◆ Exercise prompt ◆
Locate every line below that contains the word "placed" and copy it.

##### Excerpted records #####

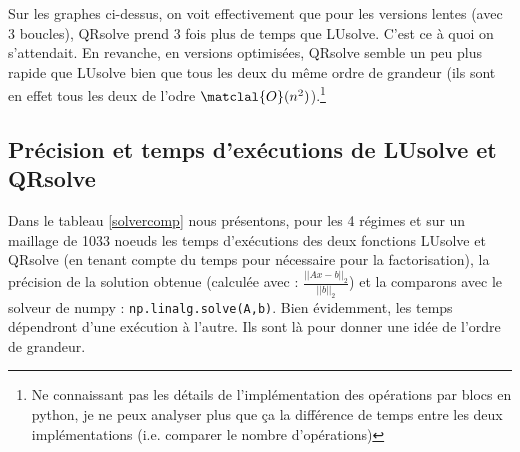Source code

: \documentclass[11pt]{article}
\begin{document}
Sur les graphes ci-dessus, on voit effectivement que pour les versions lentes (avec 3 boucles), QRsolve prend 3 fois plus de temps que LUsolve. C'est ce à quoi on s'attendait. En revanche, en versions optimisées, QRsolve semble un peu plus rapide que LUsolve bien que tous les deux du même ordre de grandeur (ils sont en effet tous les deux de l'odre $\matclal{O}(n^2)$).\footnote{Ne connaissant pas les détails de l'implémentation des opérations par blocs en python, je ne peux analyser plus que ça la différence de temps entre les deux implémentations (i.e. comparer le nombre d'opérations)}

\vspace{-10pt}
\subsection{Précision et temps d'exécutions de LUsolve et QRsolve}
\vspace{-8pt}
Dans le tableau \ref{solvercomp} nous présentons, pour les 4 régimes et sur un maillage de 1033 noeuds les temps d'exécutions des deux fonctions LUsolve et QRsolve (en tenant compte du temps pour nécessaire pour la factorisation), la précision de la solution obtenue (calculée avec : $\frac{||Ax-b||_2}{ ||b||_2}$) et la comparons avec le solveur de numpy : \texttt{np.linalg.solve(A,b)}. Bien évidemment, les temps dépendront d'une exécution à l'autre. Ils sont là pour donner une idée de l'ordre de grandeur. 
\end{document}

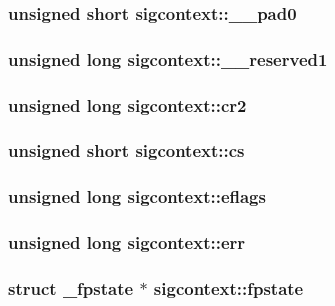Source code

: \subsubsection[{\_\-\_\-pad0}]{\setlength{\rightskip}{0pt plus 5cm}unsigned short {\bf sigcontext::\_\-\_\-pad0}}\label{structsigcontext_a7c2e532bc6a202c2e1c1dbd06993365d}
\subsubsection[{\_\-\_\-reserved1}]{\setlength{\rightskip}{0pt plus 5cm}unsigned long {\bf sigcontext::\_\-\_\-reserved1}}\label{structsigcontext_a48ea48a9e500e0c4bb6c2cc86c8738ce}
\subsubsection[{cr2}]{\setlength{\rightskip}{0pt plus 5cm}unsigned long {\bf sigcontext::cr2}}\label{structsigcontext_ad33bfe87b82bed38f9b2e938c7ed5355}
\subsubsection[{cs}]{\setlength{\rightskip}{0pt plus 5cm}unsigned short {\bf sigcontext::cs}}\label{structsigcontext_a955e873310dbf0e819660f25f3b1ea77}
\subsubsection[{eflags}]{\setlength{\rightskip}{0pt plus 5cm}unsigned long {\bf sigcontext::eflags}}\label{structsigcontext_ab79b0273c20fd330324964bb75fb5485}
\subsubsection[{err}]{\setlength{\rightskip}{0pt plus 5cm}unsigned long {\bf sigcontext::err}}\label{structsigcontext_a0082bfad70e1abe39649f3720a3ad877}
\subsubsection[{fpstate}]{\setlength{\rightskip}{0pt plus 5cm}struct {\bf \_\-fpstate} $\ast$ {\bf sigcontext::fpstate}}\label{structsigcontext_aee2561af99d755170a830e73954e0ee2}

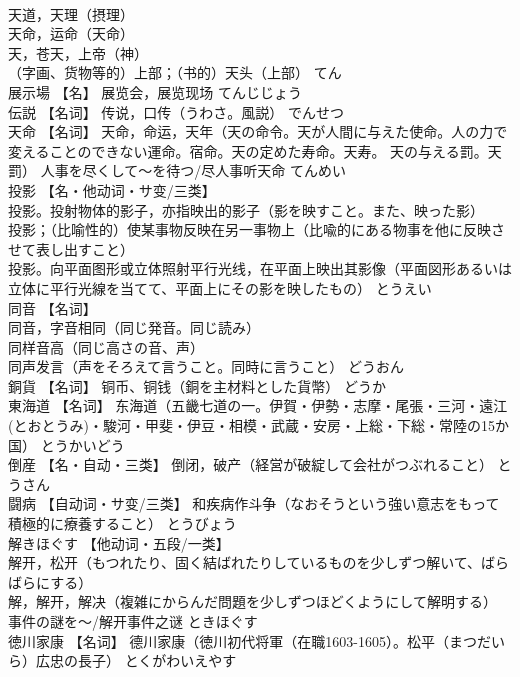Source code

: \documentclass[8pt]{extreport}
\begin{document}
\begin{CJK}{UTF8}{min}
\\	天道，天理（摂理） 
\\	天命，运命（天命） 
\\	天，苍天，上帝（神） 
\\	（字画、货物等的）上部；（书的）天头（上部）	てん	
\\	展示場	【名】 展览会，展览现场	てんじじょう	
\\	伝説	【名词】 传说，口传（うわさ。風説）	でんせつ	
\\	天命	【名词】 天命，命运，天年（天の命令。天が人間に与えた使命。人の力で変えることのできない運命。宿命。天の定めた寿命。天寿。 天の与える罰。天罰） 人事を尽くして～を待つ/尽人事听天命	てんめい	
\\	投影	【名・他动词・サ变/三类】 
\\	投影。投射物体的影子，亦指映出的影子（影を映すこと。また、映った影） 
\\	投影；（比喻性的）使某事物反映在另一事物上（比喩的にある物事を他に反映させて表し出すこと） 
\\	[数]投影。向平面图形或立体照射平行光线，在平面上映出其影像（平面図形あるいは立体に平行光線を当てて、平面上にその影を映したもの）	とうえい	
\\	同音	【名词】 
\\	同音，字音相同（同じ発音。同じ読み） 
\\	同样音高（同じ高さの音、声） 
\\	同声发言（声をそろえて言うこと。同時に言うこと）	どうおん	
\\	銅貨	【名词】 铜币、铜钱（銅を主材料とした貨幣）	どうか	
\\	東海道	【名词】 东海道（五畿七道の一。伊賀・伊勢・志摩・尾張・三河・遠江(とおとうみ)・駿河・甲斐・伊豆・相模・武蔵・安房・上総・下総・常陸の15か国）	とうかいどう	
\\	倒産	【名・自动・三类】 倒闭，破产（経営が破綻して会社がつぶれること）	とうさん	
\\	闘病	【自动词・サ变/三类】 和疾病作斗争（なおそうという強い意志をもって積極的に療養すること）	とうびょう	
\\	解きほぐす	【他动词・五段/一类】 
\\	解开，松开（もつれたり、固く結ばれたりしているものを少しずつ解いて、ばらばらにする） 
\\	解，解开，解决（複雑にからんだ問題を少しずつほどくようにして解明する） 事件の謎を～/解开事件之谜	ときほぐす	
\\	徳川家康	【名词】 德川家康（徳川初代将軍（在職1603-1605）。松平（まつだいら）広忠の長子）	とくがわいえやす	

\end{CJK}
\end{document}

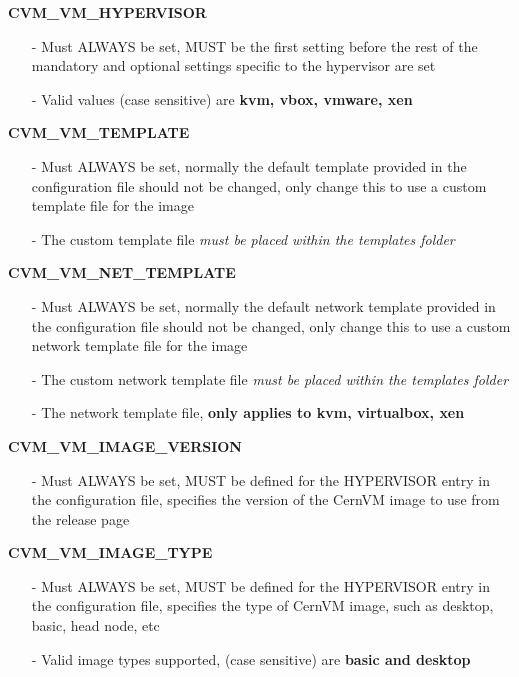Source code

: \begin{description}
\item {\bf CVM\_VM\_HYPERVISOR}
		\begin{itemize}
		\item[-]	Must ALWAYS be set, MUST be the first setting before the rest of the mandatory
	  			and optional settings specific to the hypervisor are set
	  	\item[-]	Valid values (case sensitive) are {\bf kvm, vbox, vmware, xen}
		\end{itemize}

\item {\bf CVM\_VM\_TEMPLATE}
		\begin{itemize}
		\item[-]	Must ALWAYS be set, normally the default template provided in the configuration file
				should not be changed, only change this to use a custom template file for the \cernvm 
				image
		\item[-]	The custom template file \emph{must be placed within the templates folder}
		\end{itemize}

\item {\bf CVM\_VM\_NET\_TEMPLATE}
		\begin{itemize}
		\item[-]	Must ALWAYS be set, normally the default network template provided in the configuration file
				should not be changed, only change this to use a custom network template file for the \cernvm 
				image
		\item[-]	The custom network template file \emph{must be placed within the templates folder}
		\item[-] 	The network template file, {\bf only applies to kvm, virtualbox, xen}
		\end{itemize}

\item {\bf CVM\_VM\_IMAGE\_VERSION}
		\begin{itemize}
		\item[-]	Must ALWAYS be set,  MUST be defined for the HYPERVISOR entry in the configuration
				file, specifies the version of the CernVM image to use from the release page
		\end{itemize}
	
\item {\bf CVM\_VM\_IMAGE\_TYPE}
		\begin{itemize}
		\item[-]	Must ALWAYS be set,  MUST be defined for the HYPERVISOR entry in the configuration
				file, specifies the type of CernVM image, such as desktop, basic, head node, etc
		\item[-]	Valid image types supported, (case sensitive) are {\bf basic and desktop}
		\end{itemize}
		

\end{description}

#####

◆ Finished exercise ◆
		\item[-]	The custom template file \emph{must be placed within the templates folder}
		\item[-]	The custom network template file \emph{must be placed within the templates folder}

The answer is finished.